This is a railroad bridge that has been abandoned in its open position since 1994. This bridge is slated for demolition, largely thanks to the U.S. Coast Guard which has demanded the demolition of this bridge for years, without giving fair consideration to the historic value of the bridge and community support for preserving the bridge. For years, preservationists have fought to keep this bridge standing, and avoid demolition. The bridge is not in the way of any replacement structure. It is not in danger of collapse, and in fact the Section 106 process revealed that the bridge was in "excellent" condition.
The U.S. Coast guard has a dysfunctional and wasteful policy that states that the Coast Guard will seek the demolition of any bridge over waterways it has jurisdiction over if said bridge is not "functioning as a bridge" which essentially includes abandoned bridges. This policy is dysfunctional and wasteful because it does not take into account the value of historic bridges, even those historic bridges not open to traffic. There is value and purpose to leaving such bridges standing. The Coast Guard claims that the bridge is an obstruction to navigation. However, this bridge has been standing for over a century. If it truly were an obstruction it would have been replaced long ago. There have been no recent changes in size or quantity of boats on this waterway. In fact, the bridge may serve to calm the speed of recreational craft roaring into the river off of the Lake.

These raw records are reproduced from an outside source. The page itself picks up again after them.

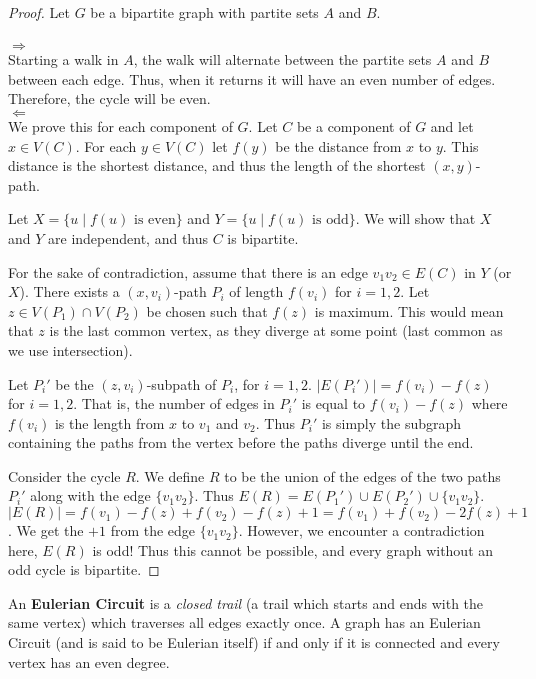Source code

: \begin{proof}
	Let $G$ be a bipartite graph with partite sets $A$ and $B$.\\\\
	\noindent
	$\Rightarrow$\\
	\noindent
	Starting a walk in $A$, the walk will alternate between the partite sets $A$ and $B$ between each edge. Thus, when it returns it will have an even number of edges. Therefore, the cycle will be even.\\
	\noindent
	$\Leftarrow$\\
	\noindent
	We prove this for each component of $G$.
	Let $C$ be a component of $G$ and let $x \in V(C)$. For each $y \in V(C)$ let $f(y)$ be the distance from $x$ to $y$. This distance is the shortest distance, and thus the length of the shortest $(x,y)$-path.

	Let $X = \{u \mid f(u) \text{ is even}\}$ and $Y= \{u \mid f(u) \text{ is odd}\}$. We will show that $X$ and $Y$ are independent, and thus $C$ is bipartite.

	For the sake of contradiction, assume that there is an edge $v_{1}v_{2} \in E(C)$ in $Y$ (or $X$). There exists  a $(x,v_{i})$-path $P_{i}$ of length $f(v_{i})$ for $i = 1,2$. Let $z \in V(P_{1}) \cap V(P_2)$ be chosen such that $f(z)$ is maximum. This would mean that $z$ is the last common vertex, as they diverge at some point (last common as we use intersection).

	Let $P_{i}'$ be the $(z,v_{i})$-subpath of $P_{i}$, for $i = 1,2$. $|E(P_{i}')| = f(v_{i}) - f(z)$ for $i = 1,2$. That is, the number of edges in $P_{i}'$ is equal to $f(v_{i}) - f(z)$ where $f(v_{i})$ is the length from $x$ to $v_{1}$ and $v_{2}$. Thus $P_{i}'$ is simply the subgraph containing the paths from the vertex before the paths diverge until the end.

	Consider the cycle $R$. We define $R$ to be the union of the edges of the two paths $P_{i}'$ along with the edge $\{v_{1}v_{2}\}$.  Thus $E(R) = E(P_{1}') \cup E(P_{2}') \cup \{v_{1}v_{2}\}$. $|E(R)| = f(v_{1}) - f(z) + f(v_{2}) - f(z) + 1 = f(v_{1}) + f(v_{2}) - 2f(z) + 1$. We get the $+1$ from the edge $\{v_{1}v_{2}\}$. However, we encounter a contradiction here, $E(R)$ is odd! Thus this cannot be possible, and every graph without an odd cycle is bipartite.
\end{proof}

An \textbf{Eulerian Circuit} is a \textit{closed trail} (a trail which starts and ends with the same vertex) which traverses all edges exactly once. A graph has an Eulerian Circuit (and is said to be Eulerian itself) if and only if it is connected and every vertex has an even degree.

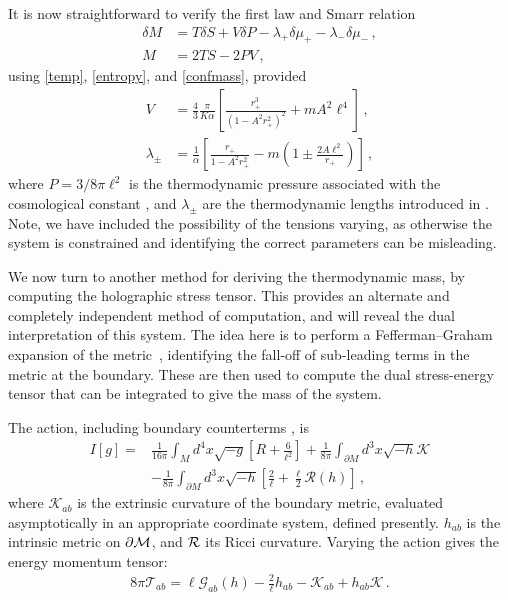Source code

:\documentclass[
twoside,
openright,
frontopenright
]{dmathesis}
\newcommand{\nn}{\nonumber}
\newcommand{\todoruth}[2][]{\todo[color=magenta!20,size=\footnotesize,#1]{#2}}
\begin{document}
It is now straightforward to verify the first law and Smarr \cite{Smarr:1972kt}
relation
\begin{align}
\delta M &=T\delta S+V\delta P-\lambda _{+}\delta \mu _{+}
-\lambda_{-}\delta \mu _{-}\,,  \nn \\
M &=2TS-2PV\,,
\end{align}
using \eqref{temp}, \eqref{entropy}, and \eqref{confmass},
provided
\begin{align}\label{vol}
V &= \frac{4}{3}\frac{\pi}{K \alpha}\left[\frac{r_+^3}{(1-A^2r_+^2)^2}
+mA^2\ell^4\right]\,,\nn \\
\lambda_\pm &= \frac{1}{\alpha}\left[\frac{r_+}{1-A^2r_+^2}
-m\left(1\pm\frac{2A\ell^2}{r_+}\right)\right]\,,
\end{align}
where $P = 3/8\pi \ell^2$ is the thermodynamic pressure associated with
the cosmological constant  \cite{Kubiznak:2016qmn}, and $\lambda_\pm$
are the thermodynamic lengths introduced in \cite{Appels:2017xoe,Gregory:2017ogk}.
{Note, we have} included the possibility of the tensions varying, as otherwise
the system is constrained and identifying the correct parameters can be
misleading.

We now turn to another method for deriving the thermodynamic mass,
by computing the holographic stress tensor. This provides an alternate
and completely independent method of computation, and will reveal
the dual interpretation of this system.  The idea here is to perform a
Fefferman--Graham expansion of the metric~\cite{Fefferman:2007rka}, identifying the
fall-off of sub-leading terms in the metric at the boundary. These are
then used to compute the dual stress-energy tensor that can be integrated
to give the mass of the system.

The action, including boundary counterterms
\cite{Balasubramanian:1999re, Emparan:1999pm, Mann:1999pc}, is
\begin{align}
I[g]=&\frac{1}{16\pi}\int_{M}d^{4}x\sqrt{-g}\left[ R+\frac{6}{\ell^{2}}\right]
+ \frac{1}{8\pi}\int_{\partial M}d^{3}x\sqrt{-h}\mathcal{K}\nn \\
&- \frac{1}{8\pi}\int_{\partial M}d^{3}x\sqrt{-h}
\left[ \frac{2}{\ell}+\frac{\ell}{2}\mathcal{R}\left( h\right) \right]\,,
\label{action}
\end{align}
where $\mathcal{K}_{ab}$ is the extrinsic curvature of the boundary
metric, evaluated asymptotically in an appropriate coordinate system,
defined presently. $h_{ab}$ is the intrinsic metric on
$\partial {\cal M}$, and ${\cal R}$ its Ricci curvature. Varying
the action gives the energy momentum tensor:
\begin{align}
8\pi \mathcal{T}_{ab} = \ell \mathcal{G}_{ab}\left(h\right)
-\frac{2}{\ell}h_{ab}-\mathcal{K}_{ab}+h_{ab}\mathcal{K}\,.
\end{align}%
\todoruth{Plot T?}
\end{document}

Another issue supposedly hindering preservation was the possible presence of asbestos on the bridge. Such materials would be isolated, and confined to things like the bridge tender house. These items could be removed from the bridge. The metal trusses themselves, the historically significant part of the bridge, are made of steel, not asbestos. Also, asbestos would have to be abated during demolition anyway, so this is no more a barrier to preservation than to demolition.
The story of this bridge could have been improved if the bridge were relocated to a new location, even if set on land as a non-functional exhibit. This would remove the bridge from the water, eliminating the perceived navigational obstruction, while also preserving the historically significant trusses. Perhaps moved onto land as a non-functional exhibit might even be nicer, since people could walk up to the bridge and see it up close. However, the current plan failed to even save the bridge in this manner. The shortsighted and wasteful decision of demolition will reduce this historic bridge "in excellent condition" to nothing more than a pile of scrap metal.
This historic bridge has been demolished. This map is shown for reference purposes only.